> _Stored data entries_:
_ _ _ _
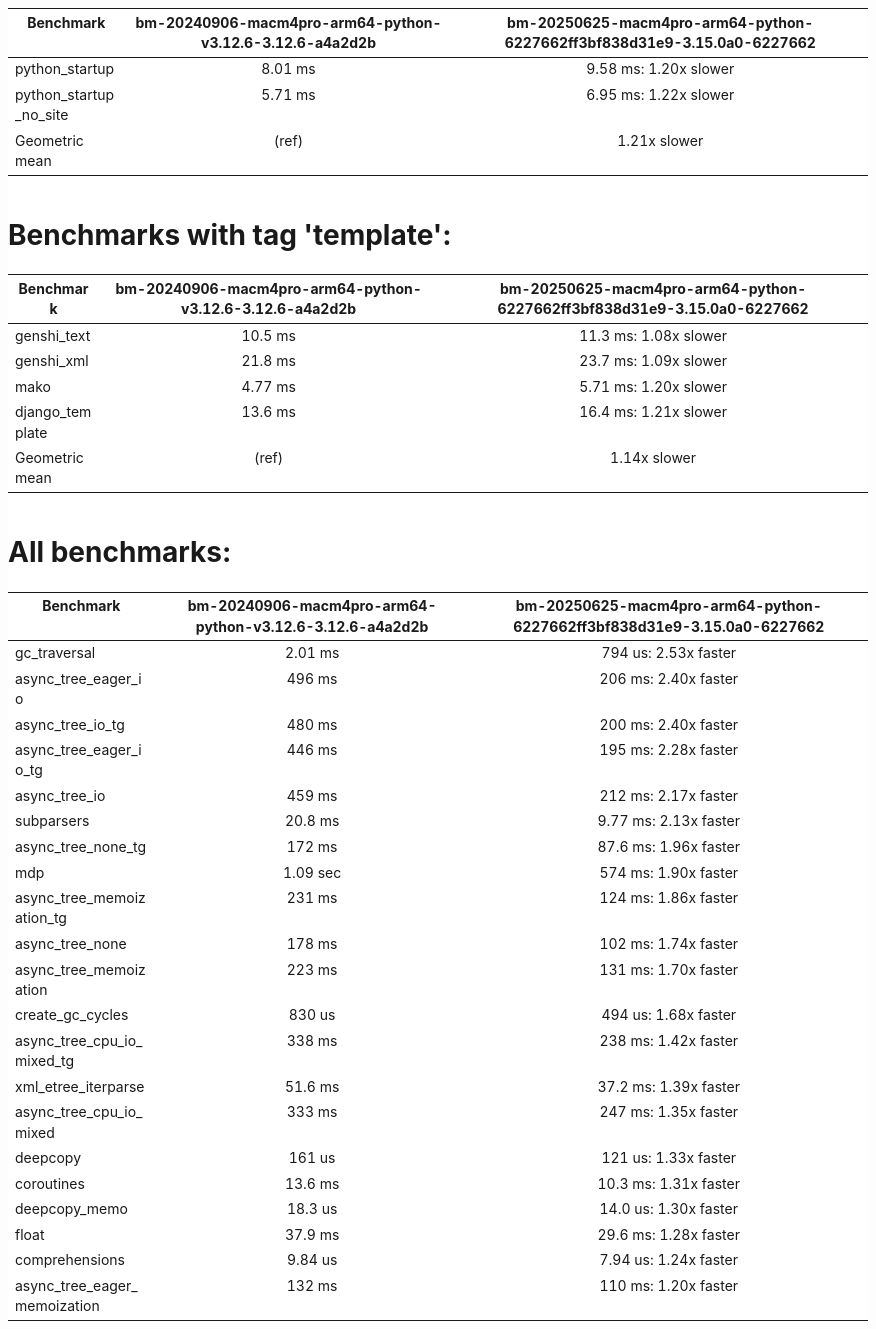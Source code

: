 | Benchmark              | bm-20240906-macm4pro-arm64-python-v3.12.6-3.12.6-a4a2d2b | bm-20250625-macm4pro-arm64-python-6227662ff3bf838d31e9-3.15.0a0-6227662 |
|------------------------|:--------------------------------------------------------:|:-----------------------------------------------------------------------:|
| python_startup         | 8.01 ms                                                  | 9.58 ms: 1.20x slower                                                   |
| python_startup_no_site | 5.71 ms                                                  | 6.95 ms: 1.22x slower                                                   |
| Geometric mean         | (ref)                                                    | 1.21x slower                                                            |

Benchmarks with tag 'template':
===============================

| Benchmark       | bm-20240906-macm4pro-arm64-python-v3.12.6-3.12.6-a4a2d2b | bm-20250625-macm4pro-arm64-python-6227662ff3bf838d31e9-3.15.0a0-6227662 |
|-----------------|:--------------------------------------------------------:|:-----------------------------------------------------------------------:|
| genshi_text     | 10.5 ms                                                  | 11.3 ms: 1.08x slower                                                   |
| genshi_xml      | 21.8 ms                                                  | 23.7 ms: 1.09x slower                                                   |
| mako            | 4.77 ms                                                  | 5.71 ms: 1.20x slower                                                   |
| django_template | 13.6 ms                                                  | 16.4 ms: 1.21x slower                                                   |
| Geometric mean  | (ref)                                                    | 1.14x slower                                                            |

All benchmarks:
===============

| Benchmark                        | bm-20240906-macm4pro-arm64-python-v3.12.6-3.12.6-a4a2d2b | bm-20250625-macm4pro-arm64-python-6227662ff3bf838d31e9-3.15.0a0-6227662 |
|----------------------------------|:--------------------------------------------------------:|:-----------------------------------------------------------------------:|
| gc_traversal                     | 2.01 ms                                                  | 794 us: 2.53x faster                                                    |
| async_tree_eager_io              | 496 ms                                                   | 206 ms: 2.40x faster                                                    |
| async_tree_io_tg                 | 480 ms                                                   | 200 ms: 2.40x faster                                                    |
| async_tree_eager_io_tg           | 446 ms                                                   | 195 ms: 2.28x faster                                                    |
| async_tree_io                    | 459 ms                                                   | 212 ms: 2.17x faster                                                    |
| subparsers                       | 20.8 ms                                                  | 9.77 ms: 2.13x faster                                                   |
| async_tree_none_tg               | 172 ms                                                   | 87.6 ms: 1.96x faster                                                   |
| mdp                              | 1.09 sec                                                 | 574 ms: 1.90x faster                                                    |
| async_tree_memoization_tg        | 231 ms                                                   | 124 ms: 1.86x faster                                                    |
| async_tree_none                  | 178 ms                                                   | 102 ms: 1.74x faster                                                    |
| async_tree_memoization           | 223 ms                                                   | 131 ms: 1.70x faster                                                    |
| create_gc_cycles                 | 830 us                                                   | 494 us: 1.68x faster                                                    |
| async_tree_cpu_io_mixed_tg       | 338 ms                                                   | 238 ms: 1.42x faster                                                    |
| xml_etree_iterparse              | 51.6 ms                                                  | 37.2 ms: 1.39x faster                                                   |
| async_tree_cpu_io_mixed          | 333 ms                                                   | 247 ms: 1.35x faster                                                    |
| deepcopy                         | 161 us                                                   | 121 us: 1.33x faster                                                    |
| coroutines                       | 13.6 ms                                                  | 10.3 ms: 1.31x faster                                                   |
| deepcopy_memo                    | 18.3 us                                                  | 14.0 us: 1.30x faster                                                   |
| float                            | 37.9 ms                                                  | 29.6 ms: 1.28x faster                                                   |
| comprehensions                   | 9.84 us                                                  | 7.94 us: 1.24x faster                                                   |
| async_tree_eager_memoization     | 132 ms                                                   | 110 ms: 1.20x faster                                                    |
_ _ _ _
> _WORK TASK_: Please copy, exactly and with nothing else, the lines above beginning at the line that has "247 ms: 1.35x" and ending with the line that has "14.0 us: 1.30x".

> _EXERCISE ANSWER_:
| async_tree_cpu_io_mixed          | 333 ms                                                   | 247 ms: 1.35x faster                                                    |
| deepcopy                         | 161 us                                                   | 121 us: 1.33x faster                                                    |
| coroutines                       | 13.6 ms                                                  | 10.3 ms: 1.31x faster                                                   |
| deepcopy_memo                    | 18.3 us                                                  | 14.0 us: 1.30x faster                                                   |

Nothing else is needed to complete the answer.